Per tutte queste ragioni lo “stacco” diviene indispensabile e lo “smettere” è l’azione di osservazione necessaria per rendere armonica l’attività con tutto ciò nel quale va inserita e condivisa. Senza l’azione di osservazione è impossibile prendere atto dell’evoluzione e apportare i dovuti accorgimenti correttivi. Delle vacanze “creative” possono quindi essere una buona fonte per preparare mente e corpo ad affrontare un nuovo anno lavorativo:
- prima di tutto perché rompono lo schema quotidiano e la routine nella quale facciamo cadere tutto ciò che produciamo presi dalla frenesia del produrre;
- permettono un giusto ribilanciamento del tanto agognato riposo soprattutto in quegli stati avanzati di eccesso di produttività a cui molti sono chiamati per raggiungere obiettivi e risultati;
- permettono un riappropriarsi del fattore tempo slegandolo dalle “convenzioni” e aumentando il senso di libertà della persona;
- permettono di socializzare e rendere meno “finalizzati” gli incontri permette poi di riscoprire il gusto del conoscere persone nuove, esperienze diverse fuori dagli ambiti strettamente lavorativi nei quali si è relegati durante il resto dell’anno.
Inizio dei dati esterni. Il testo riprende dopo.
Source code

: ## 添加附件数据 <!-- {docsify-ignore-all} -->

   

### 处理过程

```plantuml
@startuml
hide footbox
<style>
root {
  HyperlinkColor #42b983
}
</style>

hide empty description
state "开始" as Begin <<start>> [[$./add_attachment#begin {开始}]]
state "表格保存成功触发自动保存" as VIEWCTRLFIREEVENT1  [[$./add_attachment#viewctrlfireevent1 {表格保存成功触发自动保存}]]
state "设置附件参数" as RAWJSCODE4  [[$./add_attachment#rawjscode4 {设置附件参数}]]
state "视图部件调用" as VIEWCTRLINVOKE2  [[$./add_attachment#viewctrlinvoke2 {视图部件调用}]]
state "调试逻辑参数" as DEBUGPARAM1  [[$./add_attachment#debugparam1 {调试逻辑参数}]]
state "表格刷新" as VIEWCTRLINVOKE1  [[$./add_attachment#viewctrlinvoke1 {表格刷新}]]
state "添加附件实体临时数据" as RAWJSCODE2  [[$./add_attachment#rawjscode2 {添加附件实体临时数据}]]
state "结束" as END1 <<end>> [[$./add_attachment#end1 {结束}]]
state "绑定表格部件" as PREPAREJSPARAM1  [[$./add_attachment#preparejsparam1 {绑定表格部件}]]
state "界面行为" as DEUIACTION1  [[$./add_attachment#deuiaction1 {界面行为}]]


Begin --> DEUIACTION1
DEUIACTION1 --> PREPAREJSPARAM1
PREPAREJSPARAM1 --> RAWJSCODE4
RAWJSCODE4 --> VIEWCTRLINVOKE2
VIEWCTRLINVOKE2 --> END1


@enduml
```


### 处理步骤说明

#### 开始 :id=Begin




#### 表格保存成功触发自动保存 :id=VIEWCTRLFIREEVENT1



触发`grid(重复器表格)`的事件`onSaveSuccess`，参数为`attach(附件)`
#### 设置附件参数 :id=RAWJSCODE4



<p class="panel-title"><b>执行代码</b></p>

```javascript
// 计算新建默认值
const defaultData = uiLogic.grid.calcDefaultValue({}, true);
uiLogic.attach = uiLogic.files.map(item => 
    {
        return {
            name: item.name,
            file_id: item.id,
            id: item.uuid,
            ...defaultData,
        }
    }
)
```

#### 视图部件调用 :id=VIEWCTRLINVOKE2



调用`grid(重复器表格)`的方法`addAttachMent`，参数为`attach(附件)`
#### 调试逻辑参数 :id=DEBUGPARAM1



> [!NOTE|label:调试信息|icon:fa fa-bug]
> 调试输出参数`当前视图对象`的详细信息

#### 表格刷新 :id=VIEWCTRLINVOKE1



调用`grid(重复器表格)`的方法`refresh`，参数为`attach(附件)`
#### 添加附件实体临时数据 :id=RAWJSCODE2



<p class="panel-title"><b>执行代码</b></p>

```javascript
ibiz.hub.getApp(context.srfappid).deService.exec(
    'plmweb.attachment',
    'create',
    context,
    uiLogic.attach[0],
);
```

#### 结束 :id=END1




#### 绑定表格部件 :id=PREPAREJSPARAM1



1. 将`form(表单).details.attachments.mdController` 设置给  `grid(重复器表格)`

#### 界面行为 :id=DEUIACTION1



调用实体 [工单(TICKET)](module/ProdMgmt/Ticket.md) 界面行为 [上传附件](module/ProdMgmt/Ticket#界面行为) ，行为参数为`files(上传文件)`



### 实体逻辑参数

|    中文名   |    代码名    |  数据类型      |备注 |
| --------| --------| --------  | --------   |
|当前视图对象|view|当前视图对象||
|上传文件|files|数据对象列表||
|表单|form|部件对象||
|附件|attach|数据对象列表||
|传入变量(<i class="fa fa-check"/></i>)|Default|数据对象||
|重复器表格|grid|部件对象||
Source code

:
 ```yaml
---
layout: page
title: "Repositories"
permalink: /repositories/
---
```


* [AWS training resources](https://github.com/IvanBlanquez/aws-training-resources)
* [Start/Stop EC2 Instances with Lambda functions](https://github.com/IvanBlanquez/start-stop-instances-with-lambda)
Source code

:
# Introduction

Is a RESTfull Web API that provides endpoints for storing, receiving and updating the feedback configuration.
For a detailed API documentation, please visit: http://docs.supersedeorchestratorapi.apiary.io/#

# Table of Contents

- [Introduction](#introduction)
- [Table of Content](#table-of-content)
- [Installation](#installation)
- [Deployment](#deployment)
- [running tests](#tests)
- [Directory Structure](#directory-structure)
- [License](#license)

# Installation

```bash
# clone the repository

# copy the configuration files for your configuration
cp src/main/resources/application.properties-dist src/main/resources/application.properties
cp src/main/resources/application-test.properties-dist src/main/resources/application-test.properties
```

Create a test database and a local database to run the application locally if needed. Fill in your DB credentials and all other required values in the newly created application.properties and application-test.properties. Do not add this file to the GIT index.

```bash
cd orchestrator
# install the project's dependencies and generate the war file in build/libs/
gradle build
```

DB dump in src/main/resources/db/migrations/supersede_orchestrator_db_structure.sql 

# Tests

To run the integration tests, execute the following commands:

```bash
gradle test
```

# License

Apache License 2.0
Spesso si è portati a pensare che basti avere degli interessi fuori dalle normali attività per poter produrre idee nuove. In realtà, dal punto di visto sociologico ed antropologico, questo non basta. Come abbiamo visto lo “smettere” ne è una prova inconfutabile in quando devia l’attenzione dal “creare” al “creato” riscoprendoci “creature” immerse in una condizione di crescita continua e di scambio continuo con noi stessi e con il resto del cosmo. Nei monasteri benedettini (di certo dediti da 1500 anni allo studio, alla preghiera rituale e al lavoro) ho scoperto che esistono momenti settimanali o mensili di “stacco” dalle normali attività. È la necessità del ritrovarsi, ricrearsi sentendosi parte di una struttura più ampia e non limitata alla quotidianità in cui anche “il non fare niente” diviene un esercizio importante per la crescita personale.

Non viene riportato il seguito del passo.